*** TASK INPUT ***
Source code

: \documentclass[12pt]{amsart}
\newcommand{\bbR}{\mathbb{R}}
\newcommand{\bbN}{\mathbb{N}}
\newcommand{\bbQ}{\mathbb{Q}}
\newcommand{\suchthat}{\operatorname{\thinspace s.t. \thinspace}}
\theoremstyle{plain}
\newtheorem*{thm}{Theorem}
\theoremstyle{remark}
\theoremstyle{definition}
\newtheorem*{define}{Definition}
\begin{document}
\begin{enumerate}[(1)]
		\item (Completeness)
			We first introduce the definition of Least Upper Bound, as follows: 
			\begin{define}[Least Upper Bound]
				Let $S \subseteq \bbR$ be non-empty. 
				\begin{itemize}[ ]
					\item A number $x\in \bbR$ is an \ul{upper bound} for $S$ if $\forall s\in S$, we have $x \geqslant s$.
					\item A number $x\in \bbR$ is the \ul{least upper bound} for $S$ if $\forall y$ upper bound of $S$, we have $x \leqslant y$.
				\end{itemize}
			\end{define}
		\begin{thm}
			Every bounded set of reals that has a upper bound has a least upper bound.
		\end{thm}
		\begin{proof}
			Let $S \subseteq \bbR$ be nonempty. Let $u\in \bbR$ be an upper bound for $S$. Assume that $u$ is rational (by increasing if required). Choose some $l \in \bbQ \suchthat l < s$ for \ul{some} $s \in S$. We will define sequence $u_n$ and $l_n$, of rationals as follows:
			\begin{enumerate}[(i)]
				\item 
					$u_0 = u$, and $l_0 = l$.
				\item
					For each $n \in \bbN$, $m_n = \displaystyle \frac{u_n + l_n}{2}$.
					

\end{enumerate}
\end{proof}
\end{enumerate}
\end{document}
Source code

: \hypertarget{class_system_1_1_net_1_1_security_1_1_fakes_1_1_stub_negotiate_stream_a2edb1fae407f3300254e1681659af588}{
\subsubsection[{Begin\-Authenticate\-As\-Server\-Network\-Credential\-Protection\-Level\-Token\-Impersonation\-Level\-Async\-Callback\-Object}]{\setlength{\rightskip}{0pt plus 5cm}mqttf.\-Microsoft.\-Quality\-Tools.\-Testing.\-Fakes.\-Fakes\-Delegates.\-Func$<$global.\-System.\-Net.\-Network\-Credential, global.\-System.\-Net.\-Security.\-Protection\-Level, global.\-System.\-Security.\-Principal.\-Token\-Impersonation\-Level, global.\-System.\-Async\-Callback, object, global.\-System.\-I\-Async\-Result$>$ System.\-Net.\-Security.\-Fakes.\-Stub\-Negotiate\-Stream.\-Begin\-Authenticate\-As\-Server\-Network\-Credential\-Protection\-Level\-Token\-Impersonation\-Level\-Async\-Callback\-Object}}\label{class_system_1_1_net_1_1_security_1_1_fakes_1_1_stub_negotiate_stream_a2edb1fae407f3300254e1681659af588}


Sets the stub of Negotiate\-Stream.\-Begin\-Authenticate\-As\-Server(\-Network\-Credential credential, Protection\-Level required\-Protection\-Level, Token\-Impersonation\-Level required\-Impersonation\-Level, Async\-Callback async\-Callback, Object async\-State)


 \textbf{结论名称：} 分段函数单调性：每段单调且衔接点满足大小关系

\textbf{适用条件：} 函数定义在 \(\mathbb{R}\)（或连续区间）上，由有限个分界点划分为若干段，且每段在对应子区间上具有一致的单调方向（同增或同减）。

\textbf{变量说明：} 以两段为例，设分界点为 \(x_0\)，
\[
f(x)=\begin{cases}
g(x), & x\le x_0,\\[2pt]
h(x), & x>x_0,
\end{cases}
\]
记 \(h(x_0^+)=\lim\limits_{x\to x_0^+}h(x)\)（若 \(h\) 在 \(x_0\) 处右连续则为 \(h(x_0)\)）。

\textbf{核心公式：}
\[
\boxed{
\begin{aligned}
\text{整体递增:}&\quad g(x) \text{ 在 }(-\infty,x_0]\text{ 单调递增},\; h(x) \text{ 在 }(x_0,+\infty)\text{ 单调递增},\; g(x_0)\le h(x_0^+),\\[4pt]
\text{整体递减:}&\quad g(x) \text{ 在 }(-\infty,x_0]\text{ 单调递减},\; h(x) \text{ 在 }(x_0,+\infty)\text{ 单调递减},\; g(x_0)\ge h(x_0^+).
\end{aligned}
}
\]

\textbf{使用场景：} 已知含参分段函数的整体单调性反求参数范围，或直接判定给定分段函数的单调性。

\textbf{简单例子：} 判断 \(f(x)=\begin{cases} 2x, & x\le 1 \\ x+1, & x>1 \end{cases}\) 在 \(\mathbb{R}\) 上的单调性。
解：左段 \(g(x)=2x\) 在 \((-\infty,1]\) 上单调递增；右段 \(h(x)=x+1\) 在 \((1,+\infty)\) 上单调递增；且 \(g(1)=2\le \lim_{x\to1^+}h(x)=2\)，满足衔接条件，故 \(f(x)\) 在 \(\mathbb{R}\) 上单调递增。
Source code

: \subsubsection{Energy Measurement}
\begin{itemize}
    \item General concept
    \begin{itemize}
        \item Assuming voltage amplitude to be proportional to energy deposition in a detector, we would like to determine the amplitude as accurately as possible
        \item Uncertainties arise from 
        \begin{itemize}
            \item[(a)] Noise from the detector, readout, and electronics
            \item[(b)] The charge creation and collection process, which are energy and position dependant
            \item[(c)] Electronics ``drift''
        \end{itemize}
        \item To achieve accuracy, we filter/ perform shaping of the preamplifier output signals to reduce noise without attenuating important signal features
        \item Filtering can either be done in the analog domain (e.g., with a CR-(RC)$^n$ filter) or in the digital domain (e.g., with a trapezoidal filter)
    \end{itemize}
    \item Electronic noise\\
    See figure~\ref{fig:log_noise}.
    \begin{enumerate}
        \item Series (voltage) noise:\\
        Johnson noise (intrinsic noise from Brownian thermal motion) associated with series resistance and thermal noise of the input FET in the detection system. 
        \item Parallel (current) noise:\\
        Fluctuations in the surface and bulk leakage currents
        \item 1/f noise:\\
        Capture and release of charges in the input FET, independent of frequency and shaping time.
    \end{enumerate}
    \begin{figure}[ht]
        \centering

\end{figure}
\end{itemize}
***
- [ACTIVITY]:
Output only the number of lines in the data above that include the word "from".

- [RESULT FOR THIS TASK]:
3